- _HOW TO COMPLETE THIS TASK_
Using the data that follows, return exactly the lines from the one that contains "Source code" through the one that contains "GIT Lab, Jenkins", ends included.
DATA LISTING Block Start
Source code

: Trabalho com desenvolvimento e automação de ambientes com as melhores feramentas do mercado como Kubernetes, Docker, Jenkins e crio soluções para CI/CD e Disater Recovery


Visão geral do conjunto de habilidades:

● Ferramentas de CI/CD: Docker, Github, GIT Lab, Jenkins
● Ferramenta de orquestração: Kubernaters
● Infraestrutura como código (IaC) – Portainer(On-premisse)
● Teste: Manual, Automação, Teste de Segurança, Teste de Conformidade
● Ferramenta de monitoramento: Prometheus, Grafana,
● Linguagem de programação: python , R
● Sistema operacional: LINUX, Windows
DATA LISTING Block End
DATA LISTING Block Start
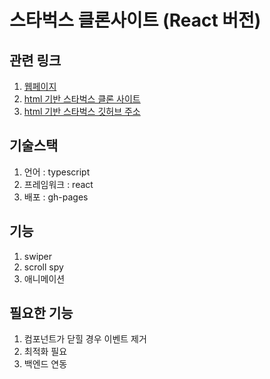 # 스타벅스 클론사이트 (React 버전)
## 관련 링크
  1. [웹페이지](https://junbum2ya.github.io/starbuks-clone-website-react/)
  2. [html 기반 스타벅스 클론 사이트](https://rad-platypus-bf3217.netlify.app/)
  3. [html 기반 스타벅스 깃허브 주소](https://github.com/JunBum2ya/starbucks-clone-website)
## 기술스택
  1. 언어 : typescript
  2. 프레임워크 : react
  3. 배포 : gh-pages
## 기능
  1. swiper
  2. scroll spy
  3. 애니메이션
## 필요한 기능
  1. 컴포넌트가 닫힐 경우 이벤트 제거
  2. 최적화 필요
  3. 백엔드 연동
DATA LISTING Block End
- _TASK OUTPUT_
Source code

: Trabalho com desenvolvimento e automação de ambientes com as melhores feramentas do mercado como Kubernetes, Docker, Jenkins e crio soluções para CI/CD e Disater Recovery


Visão geral do conjunto de habilidades:

● Ferramentas de CI/CD: Docker, Github, GIT Lab, Jenkins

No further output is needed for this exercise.